Pilot zdołał opanować maszynę i posadzić ją bezpiecznie na wodzie. Do akcji ratunkowej włączyły się statki turystyczne i promy działające na rzece. Spośród 155 osób pomocy medycznej udzielono 78, głównie ze względu na wyziębienie organizmu.
Bardziej dramatyczny przebieg miał lot Ethiopian Airlines z Addis Abeby do Nairobi 23 listopada 1996 r. Boeing 767 (podobny do tego, który lądował wczoraj w Warszawie) został porwany przez Etiopczyków żądających zmiany kursu na Australię. Ponieważ zabrakło paliwa, pilot zdecydował o lądowaniu na Komorach. Gdy porywacze zorientowali się, że samolot ląduje, wywołali bójkę. W efekcie maszyna wodowała kilkaset metrów od brzegu. Awaryjnego lądowania nie przeżyło 125 spośród 150 osób na pokładzie. Większość utonęła razem z samolotem, ponieważ zbyt wcześnie napompowała kamizelki ratunkowe, co uniemożliwiło im wydostanie się przez wyjście awaryjne.

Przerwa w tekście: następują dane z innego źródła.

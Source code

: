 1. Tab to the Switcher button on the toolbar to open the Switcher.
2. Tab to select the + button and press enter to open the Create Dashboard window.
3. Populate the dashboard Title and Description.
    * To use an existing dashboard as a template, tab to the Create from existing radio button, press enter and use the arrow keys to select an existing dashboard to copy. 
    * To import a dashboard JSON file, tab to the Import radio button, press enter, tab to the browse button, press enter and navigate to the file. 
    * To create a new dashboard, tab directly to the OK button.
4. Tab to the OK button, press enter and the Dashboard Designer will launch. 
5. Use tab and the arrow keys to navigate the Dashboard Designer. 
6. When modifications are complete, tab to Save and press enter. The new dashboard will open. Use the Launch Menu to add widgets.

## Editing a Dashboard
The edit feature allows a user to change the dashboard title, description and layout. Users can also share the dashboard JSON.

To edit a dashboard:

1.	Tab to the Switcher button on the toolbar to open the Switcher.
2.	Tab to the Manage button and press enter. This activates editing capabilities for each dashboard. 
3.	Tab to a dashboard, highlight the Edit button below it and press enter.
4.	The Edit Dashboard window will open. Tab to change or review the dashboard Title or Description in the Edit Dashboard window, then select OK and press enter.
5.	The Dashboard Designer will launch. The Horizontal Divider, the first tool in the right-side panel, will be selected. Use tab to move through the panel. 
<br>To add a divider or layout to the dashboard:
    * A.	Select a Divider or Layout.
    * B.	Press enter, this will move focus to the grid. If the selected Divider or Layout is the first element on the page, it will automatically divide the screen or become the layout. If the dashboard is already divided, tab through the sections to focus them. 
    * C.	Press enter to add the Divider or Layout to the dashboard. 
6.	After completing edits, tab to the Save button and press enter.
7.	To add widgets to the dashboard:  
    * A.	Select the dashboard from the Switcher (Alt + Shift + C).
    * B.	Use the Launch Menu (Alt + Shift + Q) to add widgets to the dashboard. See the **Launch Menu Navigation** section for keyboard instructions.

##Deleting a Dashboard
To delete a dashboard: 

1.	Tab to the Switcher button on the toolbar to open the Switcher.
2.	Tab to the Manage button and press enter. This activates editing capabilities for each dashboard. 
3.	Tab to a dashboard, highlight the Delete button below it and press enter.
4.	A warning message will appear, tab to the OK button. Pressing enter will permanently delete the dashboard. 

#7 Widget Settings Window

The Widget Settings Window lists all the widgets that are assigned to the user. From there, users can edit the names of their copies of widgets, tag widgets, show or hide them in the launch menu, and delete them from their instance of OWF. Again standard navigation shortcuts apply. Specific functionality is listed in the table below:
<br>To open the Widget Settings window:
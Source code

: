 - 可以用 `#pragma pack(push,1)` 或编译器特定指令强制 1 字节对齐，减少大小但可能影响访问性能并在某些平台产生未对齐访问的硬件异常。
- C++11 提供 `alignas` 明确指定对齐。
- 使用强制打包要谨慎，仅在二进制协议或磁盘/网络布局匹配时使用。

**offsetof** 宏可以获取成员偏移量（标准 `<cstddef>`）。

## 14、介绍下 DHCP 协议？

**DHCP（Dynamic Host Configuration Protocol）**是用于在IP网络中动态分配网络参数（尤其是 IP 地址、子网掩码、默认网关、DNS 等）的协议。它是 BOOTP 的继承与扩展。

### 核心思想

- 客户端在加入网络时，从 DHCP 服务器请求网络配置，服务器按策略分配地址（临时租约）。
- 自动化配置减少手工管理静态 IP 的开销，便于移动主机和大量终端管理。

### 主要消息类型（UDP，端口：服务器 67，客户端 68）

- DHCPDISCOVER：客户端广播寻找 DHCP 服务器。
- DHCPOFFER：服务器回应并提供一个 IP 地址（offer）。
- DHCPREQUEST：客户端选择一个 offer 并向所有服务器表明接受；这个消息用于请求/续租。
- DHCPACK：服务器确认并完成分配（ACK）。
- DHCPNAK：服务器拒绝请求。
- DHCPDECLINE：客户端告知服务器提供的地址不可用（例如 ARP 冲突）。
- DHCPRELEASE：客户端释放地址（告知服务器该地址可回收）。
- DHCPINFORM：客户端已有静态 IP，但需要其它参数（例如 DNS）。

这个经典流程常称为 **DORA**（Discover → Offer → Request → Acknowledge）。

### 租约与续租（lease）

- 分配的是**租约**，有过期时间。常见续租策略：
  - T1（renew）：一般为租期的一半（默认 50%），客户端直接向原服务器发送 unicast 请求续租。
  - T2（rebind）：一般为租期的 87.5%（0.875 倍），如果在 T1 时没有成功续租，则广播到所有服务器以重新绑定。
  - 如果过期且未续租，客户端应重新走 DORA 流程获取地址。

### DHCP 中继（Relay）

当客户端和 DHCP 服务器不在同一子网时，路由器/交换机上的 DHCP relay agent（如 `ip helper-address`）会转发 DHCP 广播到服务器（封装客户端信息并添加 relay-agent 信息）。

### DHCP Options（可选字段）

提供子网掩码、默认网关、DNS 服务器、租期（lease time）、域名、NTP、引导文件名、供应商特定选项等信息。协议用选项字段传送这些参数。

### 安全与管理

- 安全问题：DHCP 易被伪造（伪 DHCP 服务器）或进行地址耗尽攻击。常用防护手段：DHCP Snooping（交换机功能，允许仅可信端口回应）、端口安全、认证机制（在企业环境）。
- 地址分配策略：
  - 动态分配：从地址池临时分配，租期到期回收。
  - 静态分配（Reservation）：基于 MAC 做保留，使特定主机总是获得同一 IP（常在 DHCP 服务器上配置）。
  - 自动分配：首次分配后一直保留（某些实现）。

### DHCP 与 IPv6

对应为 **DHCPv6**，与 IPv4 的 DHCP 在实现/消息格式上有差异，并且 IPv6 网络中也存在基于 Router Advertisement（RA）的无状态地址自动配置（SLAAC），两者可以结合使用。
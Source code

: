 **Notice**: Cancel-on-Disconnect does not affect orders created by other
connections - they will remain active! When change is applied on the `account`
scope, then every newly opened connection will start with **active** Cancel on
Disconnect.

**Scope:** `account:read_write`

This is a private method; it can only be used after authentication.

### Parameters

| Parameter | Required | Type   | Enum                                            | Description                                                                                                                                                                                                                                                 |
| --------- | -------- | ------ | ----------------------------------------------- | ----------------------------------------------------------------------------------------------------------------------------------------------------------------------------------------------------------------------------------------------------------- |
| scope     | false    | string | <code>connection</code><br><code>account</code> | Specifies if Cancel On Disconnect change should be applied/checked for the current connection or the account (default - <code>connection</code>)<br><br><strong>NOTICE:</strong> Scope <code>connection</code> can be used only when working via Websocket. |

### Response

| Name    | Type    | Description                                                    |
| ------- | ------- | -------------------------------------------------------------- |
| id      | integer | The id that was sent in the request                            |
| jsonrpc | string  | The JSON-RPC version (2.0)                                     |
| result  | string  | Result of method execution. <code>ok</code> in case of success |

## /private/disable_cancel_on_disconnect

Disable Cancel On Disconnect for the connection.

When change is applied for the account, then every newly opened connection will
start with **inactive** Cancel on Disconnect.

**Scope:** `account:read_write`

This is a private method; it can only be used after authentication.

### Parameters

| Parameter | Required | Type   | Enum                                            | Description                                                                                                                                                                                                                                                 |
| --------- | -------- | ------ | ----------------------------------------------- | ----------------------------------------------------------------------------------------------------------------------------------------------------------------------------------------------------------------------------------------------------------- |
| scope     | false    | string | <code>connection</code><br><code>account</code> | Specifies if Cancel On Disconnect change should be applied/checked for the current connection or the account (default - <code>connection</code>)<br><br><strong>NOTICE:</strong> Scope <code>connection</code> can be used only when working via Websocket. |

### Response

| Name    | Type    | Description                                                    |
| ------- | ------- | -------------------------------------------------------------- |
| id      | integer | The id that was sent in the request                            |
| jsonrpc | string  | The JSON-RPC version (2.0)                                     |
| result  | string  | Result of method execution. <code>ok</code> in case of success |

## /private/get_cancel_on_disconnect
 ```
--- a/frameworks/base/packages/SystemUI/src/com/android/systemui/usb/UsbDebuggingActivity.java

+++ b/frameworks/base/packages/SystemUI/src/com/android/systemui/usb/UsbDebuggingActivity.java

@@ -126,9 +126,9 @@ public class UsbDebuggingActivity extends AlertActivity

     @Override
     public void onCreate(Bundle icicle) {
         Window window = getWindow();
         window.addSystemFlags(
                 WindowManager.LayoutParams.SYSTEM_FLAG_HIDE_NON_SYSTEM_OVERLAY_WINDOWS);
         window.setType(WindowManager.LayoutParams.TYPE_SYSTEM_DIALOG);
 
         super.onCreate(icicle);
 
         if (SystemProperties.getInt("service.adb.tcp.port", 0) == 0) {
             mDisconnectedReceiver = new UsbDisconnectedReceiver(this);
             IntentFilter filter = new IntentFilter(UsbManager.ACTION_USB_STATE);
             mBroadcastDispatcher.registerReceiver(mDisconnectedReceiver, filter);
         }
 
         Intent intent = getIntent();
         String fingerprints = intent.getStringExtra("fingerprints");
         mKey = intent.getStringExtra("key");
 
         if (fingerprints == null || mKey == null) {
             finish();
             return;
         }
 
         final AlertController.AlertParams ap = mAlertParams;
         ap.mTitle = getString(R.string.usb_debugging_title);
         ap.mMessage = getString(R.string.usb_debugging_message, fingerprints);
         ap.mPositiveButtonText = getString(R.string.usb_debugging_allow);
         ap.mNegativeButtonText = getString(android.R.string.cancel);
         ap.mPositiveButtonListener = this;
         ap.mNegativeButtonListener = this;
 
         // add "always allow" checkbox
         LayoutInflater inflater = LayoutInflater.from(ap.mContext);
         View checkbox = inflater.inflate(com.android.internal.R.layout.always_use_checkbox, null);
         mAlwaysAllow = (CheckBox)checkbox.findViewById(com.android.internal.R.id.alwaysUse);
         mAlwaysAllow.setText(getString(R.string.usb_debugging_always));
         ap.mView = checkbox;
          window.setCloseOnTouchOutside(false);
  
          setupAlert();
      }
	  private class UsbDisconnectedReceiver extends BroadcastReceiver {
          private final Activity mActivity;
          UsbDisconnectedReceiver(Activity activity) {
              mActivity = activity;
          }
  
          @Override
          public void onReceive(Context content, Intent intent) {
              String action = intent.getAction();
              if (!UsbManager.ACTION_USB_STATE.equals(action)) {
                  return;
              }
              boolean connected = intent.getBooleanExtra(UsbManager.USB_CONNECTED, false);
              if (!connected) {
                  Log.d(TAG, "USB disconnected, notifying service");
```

Podobne do wczorajszego lądowania na brzuchu samolotu są dużo rzadsze niż wodowania. Jednym z ostatnich takich przypadków był lot węgierskiego Malevu z Budapesztu do Salonik 4 lipca 2000 r. Pilot Tu-154 pod presją czasu zapomniał wysunąć podwozie. Pomyłkę zauważono zbyt późno. Maszyna uderzyła w pas startowy przy prędkości 300 km/h, przejechała na brzuchu 500 metrów i ponownie wzbiła się w powietrze. Przed drugim podejściem podwozie wysunięto i tupolew wylądował bez problemów. Nikt nie odniósł obrażeń.